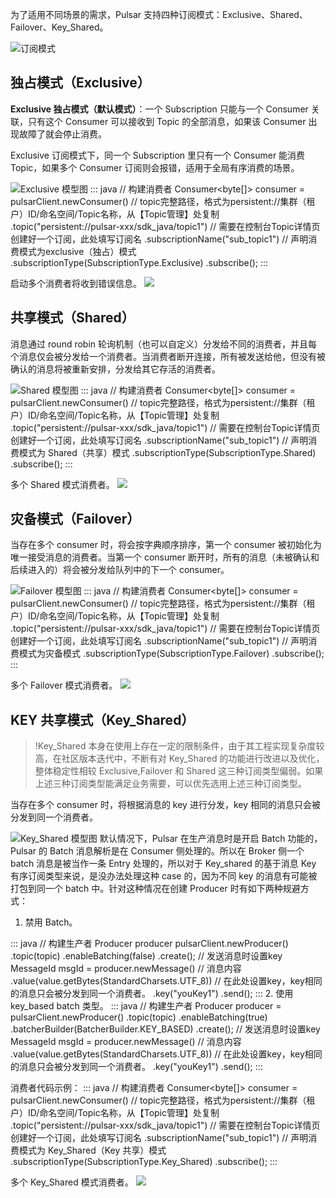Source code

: 为了适用不同场景的需求，Pulsar 支持四种订阅模式：Exclusive、Shared、Failover、Key_Shared。

![订阅模式](https://qcloudimg.tencent-cloud.cn/raw/fbfd9ecad9703182e4a01412fe536d9f.png)

## 独占模式（Exclusive）

**Exclusive 独占模式（默认模式）**：一个 Subscription 只能与一个 Consumer 关联，只有这个 Consumer 可以接收到 Topic 的全部消息，如果该 Consumer 出现故障了就会停止消费。

Exclusive 订阅模式下，同一个 Subscription 里只有一个 Consumer 能消费 Topic，如果多个 Consumer 订阅则会报错，适用于全局有序消费的场景。

![Exclusive 模型图](https://qcloudimg.tencent-cloud.cn/raw/eb8883954cc273035acaf72b75869955.png)
<dx-codeblock>
:::  java
// 构建消费者
Consumer<byte[]> consumer = pulsarClient.newConsumer()
    // topic完整路径，格式为persistent://集群（租户）ID/命名空间/Topic名称，从【Topic管理】处复制
    .topic("persistent://pulsar-xxx/sdk_java/topic1")
    // 需要在控制台Topic详情页创建好一个订阅，此处填写订阅名
    .subscriptionName("sub_topic1")
    // 声明消费模式为exclusive（独占）模式
    .subscriptionType(SubscriptionType.Exclusive)
    .subscribe();
:::
</dx-codeblock>

启动多个消费者将收到错误信息。
![](https://qcloudimg.tencent-cloud.cn/raw/a5643f95aa4fbbaa14f6fbdba2317066.png)

## 共享模式（Shared）

消息通过 round robin 轮询机制（也可以自定义）分发给不同的消费者，并且每个消息仅会被分发给一个消费者。当消费者断开连接，所有被发送给他，但没有被确认的消息将被重新安排，分发给其它存活的消费者。

![Shared 模型图](https://qcloudimg.tencent-cloud.cn/raw/81bc25f19440fff8229a1fe716879f1e.png)
<dx-codeblock>
:::  java
// 构建消费者
Consumer<byte[]> consumer = pulsarClient.newConsumer()
    // topic完整路径，格式为persistent://集群（租户）ID/命名空间/Topic名称，从【Topic管理】处复制
    .topic("persistent://pulsar-xxx/sdk_java/topic1")
    // 需要在控制台Topic详情页创建好一个订阅，此处填写订阅名
    .subscriptionName("sub_topic1")
    // 声明消费模式为 Shared（共享）模式
    .subscriptionType(SubscriptionType.Shared)
    .subscribe();
:::
</dx-codeblock>

多个 Shared 模式消费者。
![](https://qcloudimg.tencent-cloud.cn/raw/b4d26ed3eb60d8828d281a48a7ddc771.png)

## 灾备模式（Failover）

当存在多个 consumer 时，将会按字典顺序排序，第一个 consumer 被初始化为唯一接受消息的消费者。当第一个 consumer 断开时，所有的消息（未被确认和后续进入的）将会被分发给队列中的下一个 consumer。

![Failover 模型图](https://qcloudimg.tencent-cloud.cn/raw/7a2be3e1e0a9a60cca6a2f9facccf5a8.png)
<dx-codeblock>
:::  java
// 构建消费者
Consumer<byte[]> consumer = pulsarClient.newConsumer()
    // topic完整路径，格式为persistent://集群（租户）ID/命名空间/Topic名称，从【Topic管理】处复制
    .topic("persistent://pulsar-xxx/sdk_java/topic1")
    // 需要在控制台Topic详情页创建好一个订阅，此处填写订阅名
    .subscriptionName("sub_topic1")
    // 声明消费模式为灾备模式
    .subscriptionType(SubscriptionType.Failover)
    .subscribe();
:::
</dx-codeblock>

多个 Failover 模式消费者。
![](https://qcloudimg.tencent-cloud.cn/raw/78d1859db165635424337c1b31cfb87d.png)

## KEY 共享模式（Key_Shared）
>!Key_Shared 本身在使用上存在一定的限制条件，由于其工程实现复杂度较高，在社区版本迭代中，不断有对 Key_Shared 的功能进行改进以及优化，整体稳定性相较 Exclusive,Failover 和 Shared 这三种订阅类型偏弱。如果上述三种订阅类型能满足业务需要，可以优先选用上述三种订阅类型。

当存在多个 consumer 时，将根据消息的 key 进行分发，key 相同的消息只会被分发到同一个消费者。

![Key_Shared 模型图](https://qcloudimg.tencent-cloud.cn/raw/7a7a764e6769ca6b120c9708c3c31741.png)
默认情况下，Pulsar 在生产消息时是开启 Batch 功能的，Pulsar 的 Batch 消息解析是在 Consumer 侧处理的。所以在 Broker 侧一个 batch 消息是被当作一条 Entry 处理的，所以对于 Key_shared 的基于消息 Key 有序订阅类型来说，是没办法处理这种 case 的，因为不同 key 的消息有可能被打包到同一个 batch 中。针对这种情况在创建 Producer 时有如下两种规避方式：
1. 禁用 Batch。
<dx-codeblock>
:::  java
// 构建生产者
Producer<byte[]> producer pulsarClient.newProducer()
                .topic(topic)
                .enableBatching(false)
                .create();
// 发送消息时设置key
MessageId msgId = producer.newMessage()
    // 消息内容
    .value(value.getBytes(StandardCharsets.UTF_8))
    // 在此处设置key，key相同的消息只会被分发到同一个消费者。
    .key("youKey1")
    .send();
:::
</dx-codeblock>
2. 使用 key_based batch 类型。
<dx-codeblock>
:::  java
// 构建生产者
Producer<byte[]> producer = pulsarClient.newProducer()
                .topic(topic)
                .enableBatching(true)
                .batcherBuilder(BatcherBuilder.KEY_BASED)
                .create();
// 发送消息时设置key
MessageId msgId = producer.newMessage()
    // 消息内容
    .value(value.getBytes(StandardCharsets.UTF_8))
    // 在此处设置key，key相同的消息只会被分发到同一个消费者。
    .key("youKey1")
    .send();
:::
</dx-codeblock>

消费者代码示例：
<dx-codeblock>
:::  java
// 构建消费者
Consumer<byte[]> consumer = pulsarClient.newConsumer()
    // topic完整路径，格式为persistent://集群（租户）ID/命名空间/Topic名称，从【Topic管理】处复制
    .topic("persistent://pulsar-xxx/sdk_java/topic1")
    // 需要在控制台Topic详情页创建好一个订阅，此处填写订阅名
    .subscriptionName("sub_topic1")
    // 声明消费模式为 Key_Shared（Key 共享）模式
    .subscriptionType(SubscriptionType.Key_Shared)
    .subscribe();
:::
</dx-codeblock>

多个 Key_Shared 模式消费者。
![](https://qcloudimg.tencent-cloud.cn/raw/d74fc90e27c1b01c2132980bb8ec3088.png)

Required action
With the images omitted, output all entries exactly as given.

Result
Source code

: 为了适用不同场景的需求，Pulsar 支持四种订阅模式：Exclusive、Shared、Failover、Key_Shared。

![订阅模式](https://qcloudimg.tencent-cloud.cn/raw/fbfd9ecad9703182e4a01412fe536d9f.png)

## 独占模式（Exclusive）

**Exclusive 独占模式（默认模式）**：一个 Subscription 只能与一个 Consumer 关联，只有这个 Consumer 可以接收到 Topic 的全部消息，如果该 Consumer 出现故障了就会停止消费。

Exclusive 订阅模式下，同一个 Subscription 里只有一个 Consumer 能消费 Topic，如果多个 Consumer 订阅则会报错，适用于全局有序消费的场景。

![Exclusive 模型图](https://qcloudimg.tencent-cloud.cn/raw/eb8883954cc273035acaf72b75869955.png)
<dx-codeblock>
:::  java
// 构建消费者
Consumer<byte[]> consumer = pulsarClient.newConsumer()
    // topic完整路径，格式为persistent://集群（租户）ID/命名空间/Topic名称，从【Topic管理】处复制
    .topic("persistent://pulsar-xxx/sdk_java/topic1")
    // 需要在控制台Topic详情页创建好一个订阅，此处填写订阅名
    .subscriptionName("sub_topic1")
    // 声明消费模式为exclusive（独占）模式
    .subscriptionType(SubscriptionType.Exclusive)
    .subscribe();
:::
</dx-codeblock>

启动多个消费者将收到错误信息。
![](https://qcloudimg.tencent-cloud.cn/raw/a5643f95aa4fbbaa14f6fbdba2317066.png)

## 共享模式（Shared）

消息通过 round robin 轮询机制（也可以自定义）分发给不同的消费者，并且每个消息仅会被分发给一个消费者。当消费者断开连接，所有被发送给他，但没有被确认的消息将被重新安排，分发给其它存活的消费者。

![Shared 模型图](https://qcloudimg.tencent-cloud.cn/raw/81bc25f19440fff8229a1fe716879f1e.png)
<dx-codeblock>
:::  java
// 构建消费者
Consumer<byte[]> consumer = pulsarClient.newConsumer()
    // topic完整路径，格式为persistent://集群（租户）ID/命名空间/Topic名称，从【Topic管理】处复制
    .topic("persistent://pulsar-xxx/sdk_java/topic1")
    // 需要在控制台Topic详情页创建好一个订阅，此处填写订阅名
    .subscriptionName("sub_topic1")
    // 声明消费模式为 Shared（共享）模式
    .subscriptionType(SubscriptionType.Shared)
    .subscribe();
:::
</dx-codeblock>

多个 Shared 模式消费者。
![](https://qcloudimg.tencent-cloud.cn/raw/b4d26ed3eb60d8828d281a48a7ddc771.png)

## 灾备模式（Failover）

当存在多个 consumer 时，将会按字典顺序排序，第一个 consumer 被初始化为唯一接受消息的消费者。当第一个 consumer 断开时，所有的消息（未被确认和后续进入的）将会被分发给队列中的下一个 consumer。

![Failover 模型图](https://qcloudimg.tencent-cloud.cn/raw/7a2be3e1e0a9a60cca6a2f9facccf5a8.png)
<dx-codeblock>
:::  java
// 构建消费者
Consumer<byte[]> consumer = pulsarClient.newConsumer()
    // topic完整路径，格式为persistent://集群（租户）ID/命名空间/Topic名称，从【Topic管理】处复制
    .topic("persistent://pulsar-xxx/sdk_java/topic1")
    // 需要在控制台Topic详情页创建好一个订阅，此处填写订阅名
    .subscriptionName("sub_topic1")
    // 声明消费模式为灾备模式
    .subscriptionType(SubscriptionType.Failover)
    .subscribe();
:::
</dx-codeblock>

多个 Failover 模式消费者。
![](https://qcloudimg.tencent-cloud.cn/raw/78d1859db165635424337c1b31cfb87d.png)

## KEY 共享模式（Key_Shared）
>!Key_Shared 本身在使用上存在一定的限制条件，由于其工程实现复杂度较高，在社区版本迭代中，不断有对 Key_Shared 的功能进行改进以及优化，整体稳定性相较 Exclusive,Failover 和 Shared 这三种订阅类型偏弱。如果上述三种订阅类型能满足业务需要，可以优先选用上述三种订阅类型。

当存在多个 consumer 时，将根据消息的 key 进行分发，key 相同的消息只会被分发到同一个消费者。

![Key_Shared 模型图](https://qcloudimg.tencent-cloud.cn/raw/7a7a764e6769ca6b120c9708c3c31741.png)
默认情况下，Pulsar 在生产消息时是开启 Batch 功能的，Pulsar 的 Batch 消息解析是在 Consumer 侧处理的。所以在 Broker 侧一个 batch 消息是被当作一条 Entry 处理的，所以对于 Key_shared 的基于消息 Key 有序订阅类型来说，是没办法处理这种 case 的，因为不同 key 的消息有可能被打包到同一个 batch 中。针对这种情况在创建 Producer 时有如下两种规避方式：
1. 禁用 Batch。
<dx-codeblock>
:::  java
// 构建生产者
Producer<byte[]> producer pulsarClient.newProducer()
                .topic(topic)
                .enableBatching(false)
                .create();
// 发送消息时设置key
MessageId msgId = producer.newMessage()
    // 消息内容
    .value(value.getBytes(StandardCharsets.UTF_8))
    // 在此处设置key，key相同的消息只会被分发到同一个消费者。
    .key("youKey1")
    .send();
:::
</dx-codeblock>
2. 使用 key_based batch 类型。
<dx-codeblock>
:::  java
// 构建生产者
Producer<byte[]> producer = pulsarClient.newProducer()
                .topic(topic)
                .enableBatching(true)
                .batcherBuilder(BatcherBuilder.KEY_BASED)
                .create();
// 发送消息时设置key
MessageId msgId = producer.newMessage()
    // 消息内容
    .value(value.getBytes(StandardCharsets.UTF_8))
    // 在此处设置key，key相同的消息只会被分发到同一个消费者。
    .key("youKey1")
    .send();
:::
</dx-codeblock>

消费者代码示例：
<dx-codeblock>
:::  java
// 构建消费者
Consumer<byte[]> consumer = pulsarClient.newConsumer()
    // topic完整路径，格式为persistent://集群（租户）ID/命名空间/Topic名称，从【Topic管理】处复制
    .topic("persistent://pulsar-xxx/sdk_java/topic1")
    // 需要在控制台Topic详情页创建好一个订阅，此处填写订阅名
    .subscriptionName("sub_topic1")
    // 声明消费模式为 Key_Shared（Key 共享）模式
    .subscriptionType(SubscriptionType.Key_Shared)
    .subscribe();
:::
</dx-codeblock>

多个 Key_Shared 模式消费者。
![](https://qcloudimg.tencent-cloud.cn/raw/d74fc90e27c1b01c2132980bb8ec3088.png)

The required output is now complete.